Finding the Wilcoxon Sum of Ranks test expected value and variance

Question

Given two samples $X$ and $Y$ where $X$ has $X_1,...,X_n$ independent r.v's with unknown distribution $F$ and $Y$ has $Y_1,...,Y_m$ independent r.v's with unknown distribution $G$, find the expected value and variance of $$R=\sum_{i=1}^{n+m}iA_i$$ (where $A_i$ is $1$ iff the $i$th smallest value of $X$ and $Y$ belongs to $X$ and is zero otherwise) assuming that $F=G$
If $F=G$ then I believe that implies that we have $n+m$ independent and identically distributed random variables, and therefore $\mathbb{P}(A_i=1)=\frac {n}{n+m}$ making $\mathbb{E}[R]=\frac {n(n+m+1)}{2}$. The variance causes me more trouble because $R$ is a sum of random variables and I am therefore not sure if using $\mathbb{E}\left[\binom{R}{2}\right]$ to calculate $\mathbb{E}[R^2]$ would be a good idea or if I need to expand $R^2$ and then use linearity of expectation. I could also perhaps use $$\mathrm{Var}[R]=\sum_{i=1}^{n+m}\sum_{j=1}^{n+m}ij\mathrm{Cov}(X_i,X_j)$$ But I still do not know how to calculate the $\mathbb{E}[X_i]$, much less the covariance.
I am not so certain about either of these results and even if they were correct, I am not satisfied with the way I obtained them. Is there a more rigorous and systematic way of getting to these answers? What if I had had to compute the expected value and variance of $R$ when $F\ne G$?

Answer 1

Let's start with the expectation. You are indeed right, $\mathbb{E}[R] = \frac{n(n+m+1)}{2}$, and your approach to the problem seems pretty rigorous (without resorting to all sorts of measure-theoretic stuff) $-$ I would have solved it the same way.

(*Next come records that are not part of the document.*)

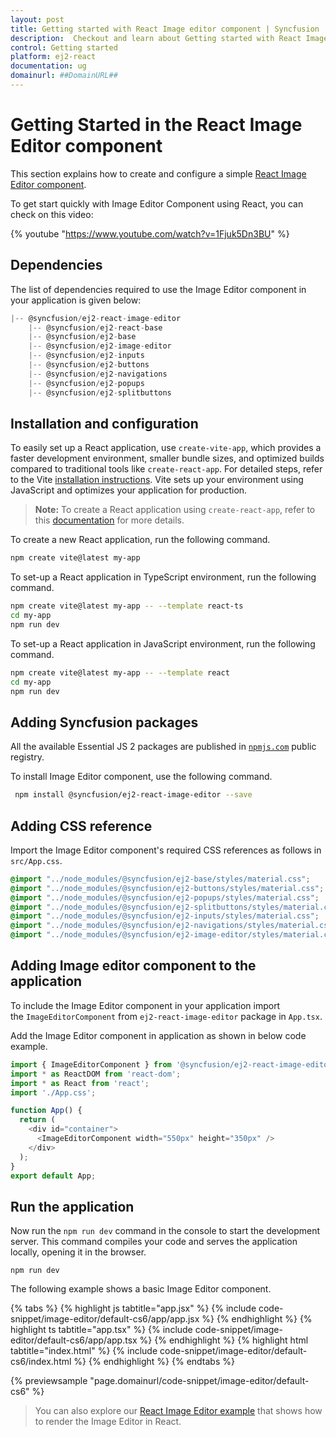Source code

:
 ```yaml
---
layout: post
title: Getting started with React Image editor component | Syncfusion
description:  Checkout and learn about Getting started with React Image editor component of Syncfusion Essential JS 2 and more details.
control: Getting started 
platform: ej2-react
documentation: ug
domainurl: ##DomainURL##
---
```


# Getting Started in the React Image Editor component

This section explains how to create and configure a simple [React Image Editor component](https://www.syncfusion.com/react-components/react-image-editor).

To get start quickly with Image Editor Component using React, you can check on this video:

{% youtube "https://www.youtube.com/watch?v=1Fjuk5Dn3BU" %}

## Dependencies

The list of dependencies required to use the Image Editor component in your application is given below:

```javascript
|-- @syncfusion/ej2-react-image-editor
    |-- @syncfusion/ej2-react-base
    |-- @syncfusion/ej2-base
    |-- @syncfusion/ej2-image-editor
    |-- @syncfusion/ej2-inputs
    |-- @syncfusion/ej2-buttons
    |-- @syncfusion/ej2-navigations
    |-- @syncfusion/ej2-popups
    |-- @syncfusion/ej2-splitbuttons
```

## Installation and configuration

To easily set up a React application, use `create-vite-app`, which provides a faster development environment, smaller bundle sizes, and optimized builds compared to traditional tools like `create-react-app`. For detailed steps, refer to the Vite [installation instructions](https://vitejs.dev/guide/). Vite sets up your environment using JavaScript and optimizes your application for production.

> **Note:**  To create a React application using `create-react-app`, refer to this [documentation](https://ej2.syncfusion.com/react/documentation/getting-started/create-app) for more details.

To create a new React application, run the following command.

```bash
npm create vite@latest my-app
```
To set-up a React application in TypeScript environment, run the following command.

```bash
npm create vite@latest my-app -- --template react-ts
cd my-app
npm run dev
```
To set-up a React application in JavaScript environment, run the following command.

```bash
npm create vite@latest my-app -- --template react
cd my-app
npm run dev
```

## Adding Syncfusion packages

All the available Essential JS 2 packages are published in [`npmjs.com`](https://www.npmjs.com/~syncfusionorg) public registry.

To install Image Editor component, use the following command.

  ```bash
   npm install @syncfusion/ej2-react-image-editor --save
   ```

## Adding CSS reference

Import the Image Editor component's required CSS references as follows in `src/App.css`.

```css
@import "../node_modules/@syncfusion/ej2-base/styles/material.css";
@import "../node_modules/@syncfusion/ej2-buttons/styles/material.css";
@import "../node_modules/@syncfusion/ej2-popups/styles/material.css";
@import "../node_modules/@syncfusion/ej2-splitbuttons/styles/material.css";
@import "../node_modules/@syncfusion/ej2-inputs/styles/material.css";
@import "../node_modules/@syncfusion/ej2-navigations/styles/material.css";
@import "../node_modules/@syncfusion/ej2-image-editor/styles/material.css";

```

## Adding Image editor component to the application

To include the Image Editor component in your application import the `ImageEditorComponent` from `ej2-react-image-editor` package in `App.tsx`.

Add the Image Editor component in application as shown in below code example.

```ts
import { ImageEditorComponent } from '@syncfusion/ej2-react-image-editor';
import * as ReactDOM from 'react-dom';
import * as React from 'react';
import './App.css';

function App() {
  return (
    <div id="container">
      <ImageEditorComponent width="550px" height="350px" />
    </div>
  );
}
export default App;

```

## Run the application

Now run the `npm run dev` command in the console to start the development server. This command compiles your code and serves the application locally, opening it in the browser.

```
npm run dev
```

The following example shows a basic Image Editor component.

{% tabs %}
{% highlight js tabtitle="app.jsx" %}
{% include code-snippet/image-editor/default-cs6/app/app.jsx %}
{% endhighlight %}
{% highlight ts tabtitle="app.tsx" %}
{% include code-snippet/image-editor/default-cs6/app/app.tsx %}
{% endhighlight %}
{% highlight html tabtitle="index.html" %}
{% include code-snippet/image-editor/default-cs6/index.html %}
{% endhighlight %}
{% endtabs %}
      
{% previewsample "page.domainurl/code-snippet/image-editor/default-cs6" %}

> You can also explore our [React Image Editor example](https://ej2.syncfusion.com/react/demos/#/material/image-editor/getting-started) that shows how to render the Image Editor in React.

For the sake of completeness, let's show another approach to finding the expectation here. Define $A_{ij}$ to be the indicator variable for "$i$th smallest value in the $X \cup Y$ sample is the $j$th smallest value in the $X$ sample", and notice $$ \mathbb{P}\{A_i = 1\} = \mathbb{P}\{\cup_{j=1}^n \{A_{ij} = 1\}\} = \sum_{j=1}^n \mathbb{P}\{A_{ij} = 1\}, $$ where the last equality comes from the set $\{A_{ij}\}_{j=1}^n$ being mutuall exclusive for any fixed $i$. Note that $A_{ij}$ is constantly zero for $i < j$, but that shouldn't worry us much.

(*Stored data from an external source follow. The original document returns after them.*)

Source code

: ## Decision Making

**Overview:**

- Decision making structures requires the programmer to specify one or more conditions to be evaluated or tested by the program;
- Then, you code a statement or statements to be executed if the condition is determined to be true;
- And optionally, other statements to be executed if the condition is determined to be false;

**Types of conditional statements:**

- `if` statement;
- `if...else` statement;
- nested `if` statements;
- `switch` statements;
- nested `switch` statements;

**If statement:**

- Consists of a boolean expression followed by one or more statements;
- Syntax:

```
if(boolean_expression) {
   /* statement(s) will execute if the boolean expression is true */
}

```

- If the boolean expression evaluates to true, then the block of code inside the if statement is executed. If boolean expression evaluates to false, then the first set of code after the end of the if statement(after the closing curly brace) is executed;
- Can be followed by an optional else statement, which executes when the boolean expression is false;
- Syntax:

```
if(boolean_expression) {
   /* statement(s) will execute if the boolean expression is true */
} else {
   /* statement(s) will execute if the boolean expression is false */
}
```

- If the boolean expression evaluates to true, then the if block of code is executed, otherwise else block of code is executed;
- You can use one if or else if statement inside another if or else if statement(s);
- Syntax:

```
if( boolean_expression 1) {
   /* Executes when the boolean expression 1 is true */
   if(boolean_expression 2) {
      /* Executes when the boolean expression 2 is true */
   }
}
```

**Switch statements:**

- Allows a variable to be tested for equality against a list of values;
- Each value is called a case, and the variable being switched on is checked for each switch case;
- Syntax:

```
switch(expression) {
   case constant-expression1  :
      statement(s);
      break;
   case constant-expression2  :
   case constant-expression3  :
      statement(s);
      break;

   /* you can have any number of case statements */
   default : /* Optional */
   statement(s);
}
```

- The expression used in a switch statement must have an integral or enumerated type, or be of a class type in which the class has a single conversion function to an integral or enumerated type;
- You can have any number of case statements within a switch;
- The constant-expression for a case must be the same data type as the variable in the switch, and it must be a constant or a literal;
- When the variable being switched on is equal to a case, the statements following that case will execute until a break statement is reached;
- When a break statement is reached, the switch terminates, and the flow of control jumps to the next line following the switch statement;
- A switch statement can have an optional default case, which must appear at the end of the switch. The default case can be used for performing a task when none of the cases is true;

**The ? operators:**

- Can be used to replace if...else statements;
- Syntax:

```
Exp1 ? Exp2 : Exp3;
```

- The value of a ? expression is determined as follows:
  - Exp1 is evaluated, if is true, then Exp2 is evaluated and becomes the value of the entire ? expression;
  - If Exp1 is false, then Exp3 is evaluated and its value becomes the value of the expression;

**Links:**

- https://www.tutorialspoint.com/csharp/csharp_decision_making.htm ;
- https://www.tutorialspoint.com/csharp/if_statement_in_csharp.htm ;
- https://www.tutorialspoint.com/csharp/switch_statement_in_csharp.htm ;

Now, our next step is to notice that $A_{ij}$ is tightly related to negative hypergeometric distribution: letting $H_j$ to be a negative hypergeometric random variable with $n$ "special balls", $m$ "ordinary balls" and $j$ "special balls to be selected", it's fairly easy to see that $A_{ij} = 1 \iff H_j = i$. Given this, it's just a matter of a bit of arithmetic: $$ \mathbb{E}R = \mathbb{E}\sum_{i=1}^{n+m}iA_i = \sum_{i=1}^{n+m}i\mathbb{E}A_i = \sum_{i=1}^{n+m}i\mathbb{P}\{A_i = 1\}. $$ Expanding $\mathbb{P}\{A_i = 1\}$ and interchanging the order of summation yields $$ \mathbb{E}R = \sum_{i=1}^{n+m}i\sum_{j=1}^n \mathbb{P}\{A_{ij} = 1\} = \sum_{j=1}^n\sum_{i=1}^{n+m} i\mathbb{P}\{A_{ij} = 1\}. $$

Now we shall notice that, for a fixed $j$, $\sum_{i=1}^{n+m} i\mathbb{P}\{A_{ij} = 1\}$ is just $\mathbb{E}H_j = j\frac{n+m+1}{n+1}$, so, finally $$ \mathbb{E}R = \sum_{j=1}^n j\frac{n+m+1}{n+1} = \frac{n+m+1}{n+1} \sum_{j=1}^n j = \frac{n+m+1}{n+1} \frac{n(n+1)}{2} = \frac{n(n+m+1)}{2}, $$ as expected.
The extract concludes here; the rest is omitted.